| || |
Celebrate Banned Books Week by reading a banned book
September 19, 2013 - Andrea Johnson
Next week is Banned Books Week, when libraries across the country will celebrate the freedom to read.
The American Library Association maintains a list on its website of books that have been frequently challenged or banned from the curriculum in schools across the country.
It also includes a list of books that people attempted to have removed from school curricula or from school or public libraries in the last year.
The 2012-2013 list includes such books as "The Absolutely True Diary of a Part-Time Indian" by Sherman Alexie, challenged at high schools in New Jersey and Washington because of sexual references and strong language; "Feed" by M.T. Anderson, challenged at a school in Virginia because of profanity and because the parent thought it was "trash"; "Ender's Game" by Orson Scott Card, criticized inexplicably by a parent of a child at a South Carolina school as being "pornographic"; "Nickel and Dimed (On Not Getting By in America)" by Barbara Ehrenreich, criticized, but ultimately retained, at a Pennsylvania high school after a parent complained the book is "obscene" and "of no moral value"; and Sarah S. Brannen's "Uncle Bobby's Wedding," which was nearly pulled from a public library in Brentwood, Mo., when a parent complained about the subject matter: a guinea pig goes to her gay uncle's wedding to his male partner.
There are several other books on this year's list, often challenged for sexually explicit material or profanity or because someone doesn't like the author's politics. For a complete list, log on to http://www.ila.org/BannedBooks/BBW—2012-2013—Shortlist.pdf
North Dakota is not immune to such things. Several years back, for instance, a couple of parents in Fargo tried to have John Grisham's "A Time to Kill" removed from the curriculum at Fargo North High School. They believed the book contains inappropriate subject matter. The school board turned down their request to remove the book from the curriculum.
All of the cases noted by ALA were attempts to restrict everyone's access to a book by removal from the school curriculum or library. They do not include the cases where a parent objected to a particular book for various reasons and asked the teacher to assign an alternative book for only his child to read.
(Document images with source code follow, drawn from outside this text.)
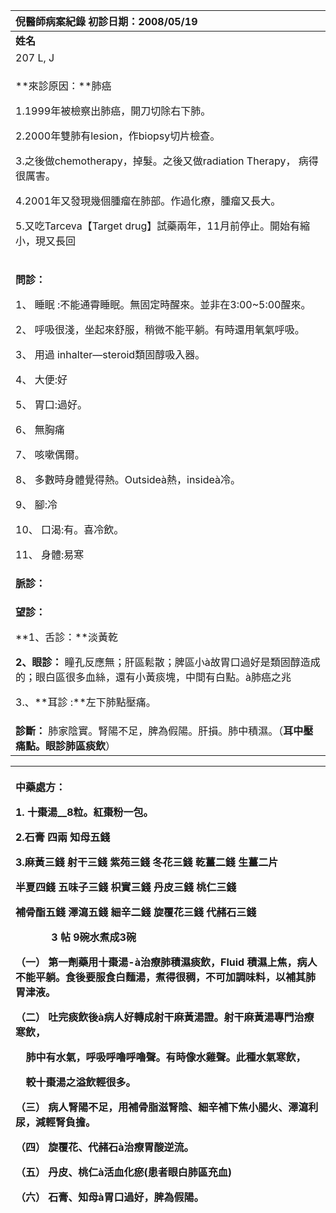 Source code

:﻿|**倪醫師病案紀錄**     初診日期：2008/05/19|
| :- |
|**姓名**|**性別：**|**年齡及體型**|**來診日期：**|
|207 L, J|F|68歲 微胖|2008/05/19|
|<p>**來診原因：**肺癌</p><p>1\.1999年被檢察出肺癌，開刀切除右下肺。</p><p>2\.2000年雙肺有lesion，作biopsy切片檢查。</p><p>3\.之後做chemotherapy，掉髮。之後又做radiation Therapy， 病得很厲害。</p><p>4\.2001年又發現幾個腫瘤在肺部。作過化療，腫瘤又長大。</p><p>5\.又吃Tarceva【Target drug】試藥兩年，11月前停止。開始有縮小，現又長回</p><p></p>|
|<p>**問診：**</p><p>1、 睡眠 :不能通霄睡眠。無固定時醒來。並非在3:00~5:00醒來。</p><p>2、 呼吸很淺，坐起來舒服，稍微不能平躺。有時還用氧氣呼吸。</p><p>3、 用過 inhalter—steroid類固醇吸入器。</p><p>4、 大便:好</p><p>5、 胃口:過好。</p><p>6、 無胸痛</p><p>7、 咳嗽偶爾。</p><p>8、 多數時身體覺得熱。Outsideà熱，insideà冷。</p><p>9、 腳:冷</p><p>10、 口渴:有。喜冷飲。</p><p>11、 身體:易寒</p>|
|**脈診：**|
|<p>**望診：**</p><p>**1、舌診：**淡黃乾</p><p>**2、眼診：** 瞳孔反應無；肝區鬆散；脾區小à故胃口過好是類固醇造成的；眼白區很多血絲，還有小黃痰塊，中間有白點。à肺癌之兆</p><p>3\.、**耳診 :**左下肺點壓痛。</p>|
|**診斷：** 肺家陰實。腎陽不足，脾為假陽。肝損。肺中積濕。（**耳中壓痛點。眼診肺區痰飲**）|



|<p>**中藥處方：**</p><p>**1.** 十棗湯\_\_8粒。紅棗粉一包。</p><p>**2.**石膏 四兩 知母五錢</p><p>3\.麻黃三錢 射干三錢  紫苑三錢 冬花三錢 乾薑二錢 生薑二片</p><p>半夏四錢 五味子三錢 枳實三錢 丹皮三錢 桃仁三錢 </p><p>補骨酯五錢 澤瀉五錢 細辛二錢 旋覆花三錢 代赭石三錢</p><p>`       `3 帖 9碗水煮成3碗</p><p>（一） 第一劑藥用**十棗湯**-à**治療肺積濕痰飲**，Fluid 積濕上焦，病人不能平躺。食後要服食白麵湯，煮得很稠，不可加調味料，以補其肺胃津液。</p><p>（二） 吐完痰飲後à病人好轉成**射干麻黃湯證。射干麻黃湯**專門治療寒飲，</p><p>`  `肺中有水氣，呼吸呼嚕呼嚕聲。有時像水雞聲。此種水氣寒飲，</p><p>`  `較**十棗湯**之溢飲輕很多。</p><p>（三） 病人腎陽不足，用補骨脂滋腎陰、細辛補下焦小腸火、澤瀉利尿，減輕腎負擔。</p><p>（四） 旋覆花、代赭石à**治療胃酸逆流**。</p><p>（五） 丹皮、桃仁à**活血化瘀(患者眼白肺區充血)**</p><p>（六） 石膏、知母à**胃口過好，脾為假陽**。</p><p></p>|
| :- |

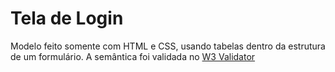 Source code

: # Tela de Login

Modelo feito somente com HTML e CSS, usando tabelas dentro da estrutura de um formulário.
A semântica foi validada no [W3 Validator](https://validator.w3.org/) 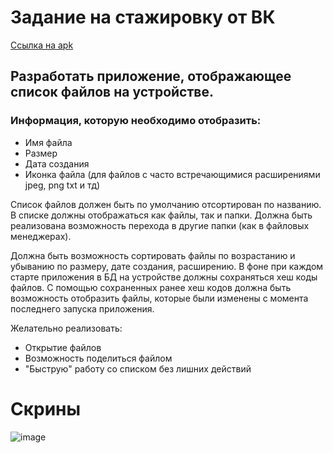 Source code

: # Задание на стажировку от ВК

[Ссылка на apk](https://github.com/Aziz-Dadoboev/vk_intern/raw/master/vk_intern.apk)

## Разработать приложение, отображающее список файлов на устройстве.

### Информация, которую необходимо отобразить:
- Имя файла
- Размер
- Дата создания
- Иконка файла (для файлов с часто встречающимися расширениями jpeg, png txt и
тд)


Список файлов должен быть по умолчанию отсортирован по названию.
В списке должны отображаться как файлы, так и папки. Должна быть реализована
возможность перехода в другие папки (как в файловых менеджерах).


Должна быть возможность сортировать файлы по возрастанию и убыванию по размеру,
дате создания, расширению.
В фоне при каждом старте приложения в БД на устройстве должны сохраняться хеш
коды файлов.
С помощью сохраненных ранее хеш кодов должна быть возможность отобразить
файлы, которые были изменены с момента последнего запуска приложения.


Желательно реализовать:
- Открытие файлов
- Возможность поделиться файлом
- "Быструю" работу со списком без лишних действий

# Cкрины

![image](https://github.com/Aziz-Dadoboev/vk_intern/screen.png)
Robert Doyle, writing for the ALA, makes a good point when he says that efforts to remove books from class curricula or from school or public libraries threatens everyone's freedom. Even in cases where an attempt to censor a book is not successful, librarians and teachers are more likely to voluntarily restrict access to potentially sensitive material in an attempt to avoid controversy. And, as Doyle said, that can also ultimately lead to certain books not being published at all, which limits everyone's choices.
So, in honor of Banned Books Week, I encourage everyone to read a banned book and to stand up for school and community librarians who dare to offer their patrons a wide selection of reading material, including some books that many might find offensive.